At the beginning of the Covid-19 pandemic there was no reliable public source for Covid-19 cases in Finland. We started to collect that data by hand to our database. Right from the beginning we also published that data as open-source API for everyone to use.
The Helsingin Sanomat Covid-17 Tracking Project covers roughly three main areas: creating and maintaining our own open source Covid database, creating automatically updating graphs and alerts based on the data and publishing a daily Covid data story.
Our Covid-19 tracking project has had huge impact on two fronts: informing the public and in creating a new kind of open-source culture in journalism.
Our API has been used by several of our competitors, many start-ups and EU’s official statistics. In April 2020 alone the APIs were used 86 million times and in May 50 million times.
Later, when official government API sources got better, we automatized the datasourcing and continued to offer that data through our API. These APIs are still used by many because of the easy usability.
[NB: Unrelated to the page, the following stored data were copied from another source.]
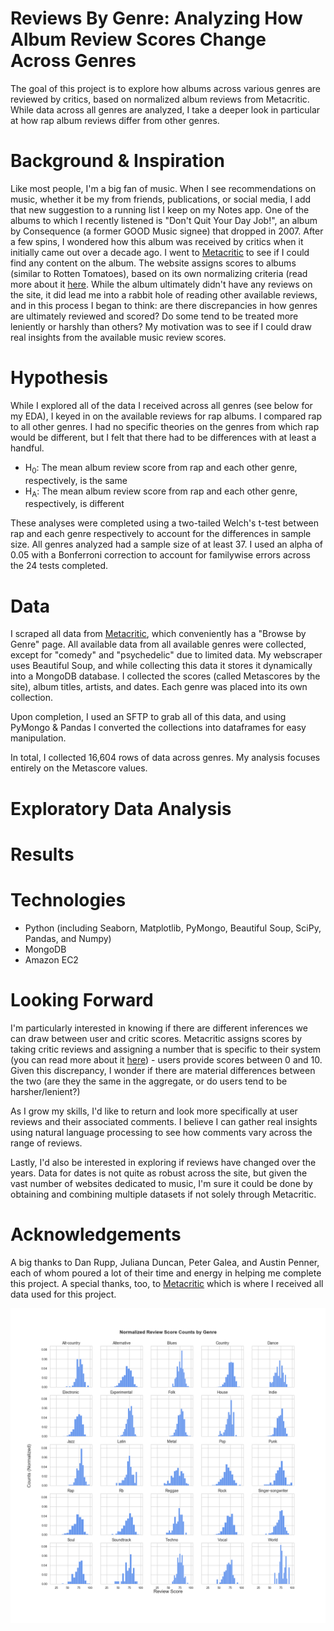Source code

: # Reviews By Genre: Analyzing How Album Review Scores Change Across Genres
The goal of this project is to explore how albums across various genres are reviewed by critics, based on normalized album reviews from Metacritic. While data across all genres are analyzed, I take a deeper look in particular at how rap album reviews differ from other genres.

# Background & Inspiration
Like most people, I'm a big fan of music. When I see recommendations on music, whether it be my from friends, publications, or social media, I add that new suggestion to a running list I keep on my Notes app. One of the albums to which I recently listened is "Don't Quit Your Day Job!", an album by Consequence (a former GOOD Music signee) that dropped in 2007. After a few spins, I wondered how this album was received by critics when it initially came out over a decade ago. I went to [Metacritic](https://www.metacritic.com) to see if I could find any content on the album. The website assigns scores to albums (similar to Rotten Tomatoes), based on its own normalizing criteria (read more about it [here](https://www.metacritic.com/faq#item11). While the album ultimately didn't have any reviews on the site, it did lead me into a rabbit hole of reading other available reviews, and in this process I began to think: are there discrepancies in how genres are ultimately reviewed and scored? Do some tend to be treated more leniently or harshly than others? My motivation was to see if I could draw real insights from the available music review scores.

# Hypothesis
While I explored all of the data I received across all genres (see below for my EDA), I keyed in on the available reviews for rap albums. I compared rap to all other genres. I had no specific theories on the genres from which rap would be different, but I felt that there had to be differences with at least a handful.

* H<sub>0</sub>: The mean album review score from rap and each other genre, respectively, is the same 
* H<sub>A</sub>: The mean album review score from rap and each other genre, respectively, is different

These analyses were completed using a two-tailed Welch's t-test between rap and each genre respectively to account for the differences in sample size. All genres analyzed had a sample size of at least 37. I used an alpha of 0.05 with a Bonferroni correction to account for familywise errors across the 24 tests completed.

# Data
I scraped all data from [Metacritic](https://www.metacritic.com/browse/albums/genre/date/alt-country), which conveniently has a "Browse by Genre" page. All available data from all available genres were collected, except for "comedy" and "psychedelic" due to limited data. My webscraper uses Beautiful Soup, and while collecting this data it stores it dynamically into a MongoDB database. I collected the scores (called Metascores by the site), album titles, artists, and dates. Each genre was placed into its own collection.

Upon completion, I used an SFTP to grab all of this data, and using PyMongo & Pandas I converted the collections into dataframes for easy manipulation.

In total, I collected 16,604 rows of data across genres. My analysis focuses entirely on the Metascore values.

# Exploratory Data Analysis

# Results

# Technologies
* Python (including Seaborn, Matplotlib, PyMongo, Beautiful Soup, SciPy, Pandas, and Numpy)
* MongoDB
* Amazon EC2

# Looking Forward
I'm particularly interested in knowing if there are different inferences we can draw between user and critic scores. Metacritic assigns scores by taking critic reviews and assigning a number that is specific to their system (you can read more about it [here](https://www.metacritic.com/faq#item11)) - users provide scores between 0 and 10. Given this discrepancy, I wonder if there are material differences between the two (are they the same in the aggregate, or do users tend to be harsher/lenient?)

As I grow my skills, I'd like to return and look more specifically at user reviews and their associated comments. I believe I can gather real insights using natural language processing to see how comments vary across the range of reviews.

Lastly, I'd also be interested in exploring if reviews have changed over the years. Data for dates is not quite as robust across the site, but given the vast number of websites dedicated to music, I'm sure it could be done by obtaining and combining multiple datasets if not solely through Metacritic.

# Acknowledgements
A big thanks to Dan Rupp, Juliana Duncan, Peter Galea, and Austin Penner, each of whom poured a lot of their time and energy in helping me complete this project. A special thanks, too, to [Metacritic](https://www.metacritic.com) which is where I received all data used for this project.


![test](images/genrehists.png)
The government doesn’t still offer all crucial information such as hospitalization numbers in a machine-readable way. We have continued to update that data manually to our database and even the EU’s European Centre for Disease Prevention and Control still uses HS API in their official statistics.
In May 2020, together with the tech company Futurice, we created a service called Oiretutka (https://github.com/futurice/symptomradar) where people could report their symptoms. Through that we were able to detect a Covid-19 surge in Northern Finland before official statistics.
The money and time spend on maintaining our open-source database has been significant, but we feel publishing open-source data is important for journalism. It is new kind of journalism but based on traditional journalistic principles: we want to spread current, accurate information about important issues to the public.
We also use the data by ourselves. We have created multiple, automatically updating charts and tools. Also, our news robot writes a daily breaking news story about the newest Covid-19 cases. Our daily data story, that has been read millions of times during the pandemic, presents all our corona data graphs.
This combination of data gathering, news automation and open data is, we believe, unique and important part of the future of journalism.
React is the main library used to build the automatically updating visualisations. The visualisation layer was built to support multiple visualisation dimensions, such as different geographical scopes (Finland <--> Global), measurements (Confirmed cases, deaths, hospitalisations, vaccinations) and scales (incidence vs absolute numbers). In addition the journalists could pick and choose the visualisations that supported their story the best.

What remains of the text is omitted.